Read a small random sample from a big CSV file int

2019-01-08 16:23发布

问题:

The CSV file that I want to read does not fit into main memory. How can I read a few (~10K) random lines of it and do some simple statistics on the selected data frame?

回答1:

Assuming no header in the CSV file:

import pandas
import random

n = 1000000 #number of records in file
s = 10000 #desired sample size
filename = "data.txt"
skip = sorted(random.sample(xrange(n),n-s))
df = pandas.read_csv(filename, skiprows=skip)

would be better if read_csv had a keeprows, or if skiprows took a callback func instead of a list.

With header and unknown file length:

import pandas
import random

filename = "data.txt"
n = sum(1 for line in open(filename)) - 1 #number of records in file (excludes header)
s = 10000 #desired sample size
skip = sorted(random.sample(xrange(1,n+1),n-s)) #the 0-indexed header will not be included in the skip list
df = pandas.read_csv(filename, skiprows=skip)


回答2:

@dlm's answer is great but since v0.20.0, skiprows does accept a callable. The callable receives as an argument the row number.
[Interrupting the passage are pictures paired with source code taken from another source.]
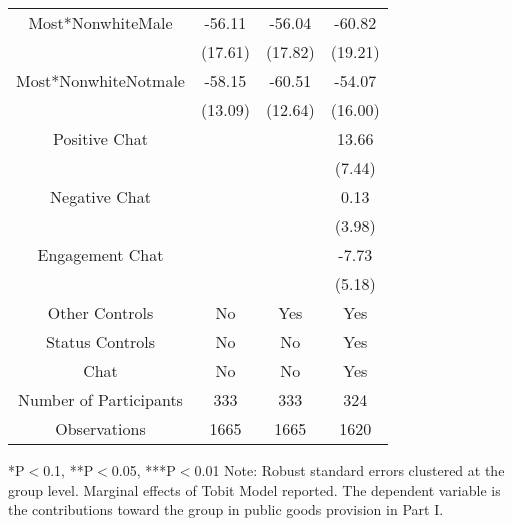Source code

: \begin{table}[htbp]
\begin{tabular}{c c c c}
Most*NonwhiteMale         &   -56.11\sym{***} &     -56.04\sym{***}     &   -60.82\sym{***}  \\
                                 &  (17.61)        &     (17.82)             &  (19.21) \\
Most*NonwhiteNotmale    &   -58.15\sym{***} &   -60.51\sym{***}     &  -54.07\sym{***}  \\
                                 &  (13.09)        &     (12.64)             &  (16.00)   \\
Positive Chat                        &                     &                       &  13.66\sym{*}  \\
                                 &                     &                           &  (7.44)  \\
Negative  Chat                       &                     &                       &  0.13  \\
                                 &                     &                           &  (3.98)  \\
Engagement Chat                      &                     &                       &  -7.73  \\
                                 &                     &                           &  (5.18)  \\
\midrule
Other Controls                   &    No               &    Yes                    &    Yes        \\
Status Controls                    &    No               &    No                   &    Yes        \\
Chat                             &    No               &    No                     &    Yes        \\
\midrule
Number of Participants           &    333               &    333                   &    324        \\
\midrule
Observations                     &       1665          &       1665                &  1620    \\
\bottomrule

\end{tabular}
\begin{footnotesize}
\newline
*P$<$0.1, **P$<$0.05, ***P$<$0.01
\newline
Note: Robust standard errors clustered at the group level. Marginal effects of Tobit Model reported. 
\newline
The dependent variable is the contributions toward the group in public goods provision in Part I.
\end{footnotesize}
\end{table}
If you can specify what percent of lines you want, rather than how many lines, you don't even need to get the file size and you just need to read through the file once. Assuming a header on the first row:

import pandas as pd
import random
p = 0.01  # 1% of the lines
# keep the header, then take only 1% of lines
# if random from [0,1] interval is greater than 0.01 the row will be skipped
df = pd.read_csv(
         filename,
         header=0, 
         skiprows=lambda i: i>0 and random.random() > p
)

Or, if you want to take every nth line:

n = 100  # every 100th line = 1% of the lines
df = pd.read_csv(filename, header=0, skiprows=lambda i: i % n != 0)


回答3:

This is not in Pandas, but it achieves the same result much faster through bash:

shuf -n 100000 data/original.tsv > data/sample.tsv

The shuf command will shuffle the input and the and the -n argument indicates how many lines we want in the output.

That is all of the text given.